Like when Grace got bullied in middle school by that mini sociopath Margo with her stupid Hello Kitty backpack.

Or when the school hottie called me a “freak show” over my heterochromia.

When Mom started puffing covert cigs after her diagnosis, flipping the bird at medical advice with each puff, I wanted to scream until my lungs bled.

When Vicky torpedoes my life with on a whim her absurd deadlines—torching my calendar and my sanity.

When Deano threatened Grace, sparking a kind of protective rage in me I didn’t even know I had.

When the upstairs neighbors have naughty time so loud I think they’re going to come down on top of me and ask me to join in.

And then there was the time Dad died. Yeah, safe to say I was pretty pissed at the whole world about that one for a long time.

But this? This is a whole new level of rage.

Never in my twenty-six years on this earth have I felt sheer, unadulterated fury as when I storm away from that Fifth Avenuetownhouse, making a beeline for the Central Park gates before I detonate.

No one has ever treated me so disgustingly as that jerk sitting up in that townhouse, probably swirling an espresso instead of, I don’t know, maybe coming after me? Showing a shred of decency?

I know I screwed up and regret it deeply. But I also know my intentions were pure even if my methods were flawed.

All this drama stems from Connor hiding things in the first place. Killian was always going to confront him, with or without my involvement.

I’m so blinded by anger, I crash into what feels like a brick wall, only to snap back to reality when a gruff voice under a cap snaps, “Hey, watch it, lady!”

For a split, hopeful second my heart leaps.

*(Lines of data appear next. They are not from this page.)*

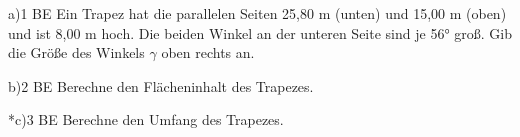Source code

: \documentclass[11pt]{article}
\begin{document}
\begin{pfaufg}{}{a)}{1 BE}
Ein Trapez hat die parallelen Seiten 25,80 m (unten) und 15,00 m (oben) und ist 8,00 m hoch. Die beiden Winkel an der unteren Seite sind je 56° groß. Gib die Größe des Winkels $\gamma$ oben rechts an.
\end{pfaufg}
\begin{pfaufg}{}{b)}{2 BE}
Berechne den Flächeninhalt des Trapezes.
\end{pfaufg}
\begin{pfaufg}{}{*c)}{3 BE}
Berechne den Umfang des Trapezes.
\end{pfaufg}
\end{document}
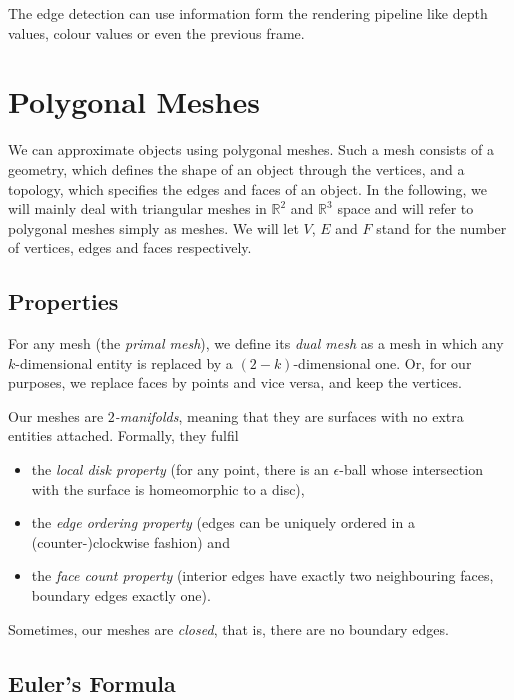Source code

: \documentclass{panikzettel}
\begin{document}
The edge detection can use information form the rendering pipeline like depth values, colour values or even the previous frame.

\section{Polygonal Meshes}

We can approximate objects using polygonal meshes. Such a mesh consists of a geometry, which defines the shape of an object through the vertices, and a topology, which specifies the edges and faces of an object. In the following, we will mainly deal with triangular meshes in $\mathbb{R}^2$ and $\mathbb{R}^3$ space and will refer to polygonal meshes simply as meshes. We will let $V$, $E$ and $F$ stand for the number of vertices, edges and faces respectively.

\subsection{Properties}

For any mesh (the \emph{primal mesh}), we define its \emph{dual mesh} as a mesh in which any $k$-dimensional entity is replaced by a $(2-k)$-dimensional one. Or, for our purposes, we replace faces by points and vice versa, and keep the vertices.

Our meshes are $2$\emph{-manifolds}, meaning that they are surfaces with no extra entities attached. Formally, they fulfil

\begin{itemize}
    \item the \emph{local disk property} (for any point, there is an $\epsilon$-ball whose intersection with the surface is homeomorphic to a disc),
    \item the \emph{edge ordering property} (edges can be uniquely ordered in a (counter-)clockwise fashion) and
    \item the \emph{face count property} (interior edges have exactly two neighbouring faces, boundary edges exactly one).
\end{itemize}

Sometimes, our meshes are \emph{closed}, that is, there are no boundary edges.

\subsection{Euler's Formula}
\end{document}
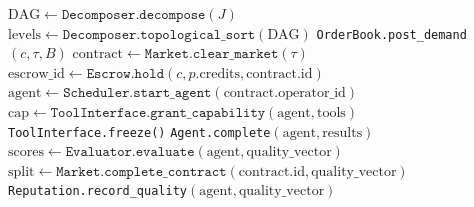 \documentclass[12pt,a4paper]{article}
\theoremstyle{definition}
\begin{document}
\begin{algorithm}[H]
\DontPrintSemicolon
\SetAlgoLined
{}
\BlankLine
{}
$\text{DAG} \gets \texttt{Decomposer.decompose}(J)$\;
$\text{levels} \gets \texttt{Decomposer.topological\_sort}(\text{DAG})$\;
\BlankLine
{}
\texttt{OrderBook.post\_demand}$(c, \tau, B)$\;
$\text{contract} \gets \texttt{Market.clear\_market}(\tau)$\;
$\text{escrow\_id} \gets \texttt{Escrow.hold}(c, p.\text{credits}, \text{contract.id})$\;
\BlankLine
{}
$\text{agent} \gets \texttt{Scheduler.start\_agent}(\text{contract.operator\_id})$\;
$\text{cap} \gets \texttt{ToolInterface.grant\_capability}(\text{agent}, \text{tools})$\;
\texttt{ToolInterface.freeze()}\;
\texttt{Agent.complete}$(\text{agent}, \text{results})$\;
\BlankLine
{}
$\text{scores} \gets \texttt{Evaluator.evaluate}(\text{agent}, \text{quality\_vector})$\;
$\text{split} \gets \texttt{Market.complete\_contract}(\text{contract.id}, \text{quality\_vector})$\;
\texttt{Reputation.record\_quality}$(\text{agent}, \text{quality\_vector})$\;
\caption{Complete job execution through all four AgentOS subsystems}
\label{alg:full-job}
\end{algorithm}
\end{document}
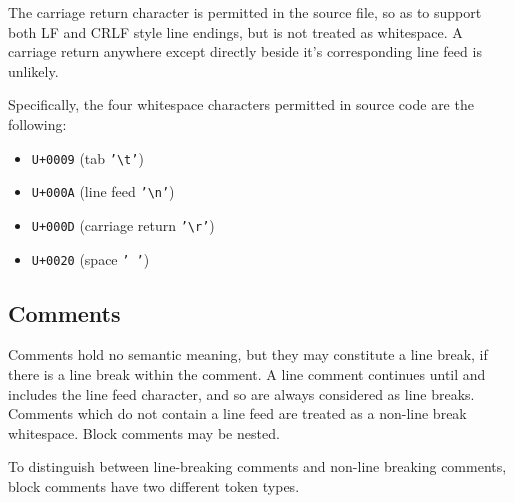 The carriage return character is permitted in the source file, so as to support both
LF and CRLF style line endings, but is not treated as whitespace. A carriage return
anywhere except directly beside it's corresponding line feed is unlikely.

Specifically, the four whitespace characters permitted in \Trilogy{} source code
are the following:

\begin{itemize}
    \item \texttt{U+0009} (tab \texttt{'\textbackslash t'})
    \item \texttt{U+000A} (line feed \texttt{'\textbackslash n'})
    \item \texttt{U+000D} (carriage return \texttt{'\textbackslash r'})
    \item \texttt{U+0020} (space \texttt{' '})
\end{itemize}

\subsection{Comments}

Comments hold no semantic meaning, but they may constitute a line break,
if there is a line break within the comment. A line comment continues until and
includes the line feed character, and so are always considered as line breaks.
Comments which do not contain a line feed are treated as a non-line
break whitespace. Block comments may be nested.

To distinguish between line-breaking comments and non-line breaking comments,
block comments have two different token types.

\begin{bnf*}
     \\
     \\
     \\
     \\
     \\
     \\
     \\
\end{bnf*}

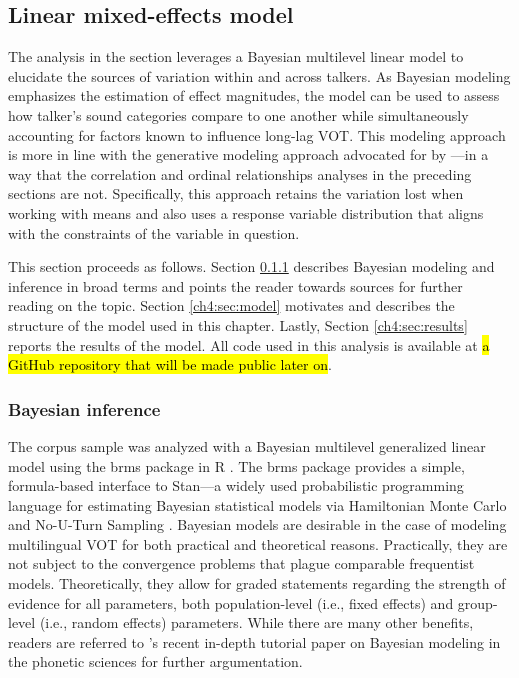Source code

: \subsection{Linear mixed-effects model}\label{ch4:sec:lmem}

The analysis in the section leverages a Bayesian multilevel linear model to elucidate the sources of variation within and across talkers. As Bayesian modeling emphasizes the estimation of effect magnitudes, the model can be used to assess how talker's sound categories compare to one another while simultaneously accounting for factors known to influence long-lag VOT. This modeling approach is more in line with the generative modeling approach advocated for by \citet{haines_2020_theoretically}---in a way that the correlation and ordinal relationships analyses in the preceding sections are not. Specifically, this approach retains the variation lost when working with means and also uses a response variable distribution that aligns with the constraints of the variable in question. 

This section proceeds as follows. Section \ref{ch4:sec:bayesianinference} describes Bayesian modeling and inference in broad terms and points the reader towards sources for further reading on the topic. Section \ref{ch4:sec:model} motivates and describes the structure of the model used in this chapter. Lastly, Section \ref{ch4:sec:results} reports the results of the model. All code used in this analysis is available at \hl{a GitHub repository that will be made public later on}.

\subsubsection{Bayesian inference}\label{ch4:sec:bayesianinference}

The corpus sample was analyzed with a Bayesian multilevel generalized linear model using the brms package in R \citep{burkner_2017_brms, r_2021}. The brms package provides a simple, formula-based interface to Stan---a widely used probabilistic programming language for estimating Bayesian statistical models via Hamiltonian Monte Carlo and No-U-Turn Sampling \citep{stan_2021}. Bayesian models are desirable in the case of modeling multilingual VOT for both practical and theoretical reasons. Practically, they are not subject to the convergence problems that plague comparable frequentist models. Theoretically, they allow for graded statements regarding the strength of evidence for all parameters, both population-level (i.e., fixed effects) and group-level (i.e., random effects) parameters. While there are many other benefits, readers are referred to \citeauthor{vasishth_2018_bayesian}'s \citeyearpar{vasishth_2018_bayesian} recent in-depth tutorial paper on Bayesian modeling in the phonetic sciences for further argumentation. 

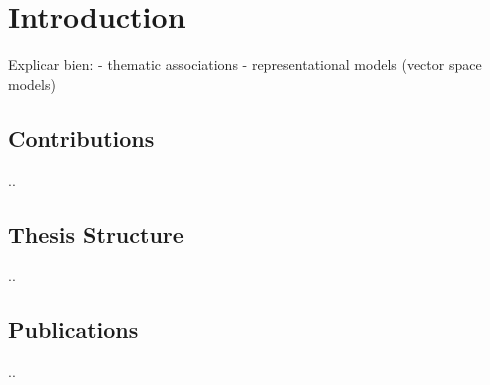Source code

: 

\chapter{Introduction}\label{ch:introduction}

\graphicspath{{introduction/figures/}}


Explicar bien: 
- thematic associations
- representational models (vector space models)


\section{Contributions}
..

\section{Thesis Structure}
..

\section{Publications}
..

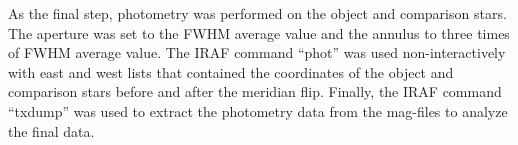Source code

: \noindent As the final step, photometry was performed on the object and comparison stars. 
The aperture was set to the FWHM average value and the annulus to three times of 
FWHM average value. The IRAF command “phot” was used non-interactively with east 
and west lists that contained the coordinates of the object and comparison stars 
before and after the meridian flip. Finally, the IRAF command “txdump” was used to 
extract the photometry data from the mag-files to analyze the final data.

Is it Connor chasing after me, in some grand gesture, ready to apologize for being such a monumental asshole?

But it’s not him. Of course it’s not. Connor isn’t coming. He’s not going to chase after me, because he doesn’t care. He never really did, did he? I was just a distraction, a shiny new toy for him to play with until he got bored. And when I became a nuisance, when I did something he didn’t like, he ordered me out of his life.

In front of his family.

That was the most humiliating, soul-crushing moment of my life. To be treated like that, like I’m less than nothing, in front of the people he loves most in the world?

I have emotional scars.

He’s still up there in that townhouse, finishing up dinner, while the Quinns make quick work of brushing any drama under their plush, expensive rug.

I hurl a halfhearted apology over my shoulder at Cap Guy and barrel through Central Park like I’m on a special ops mission, feeling my blood about to blow a gasket.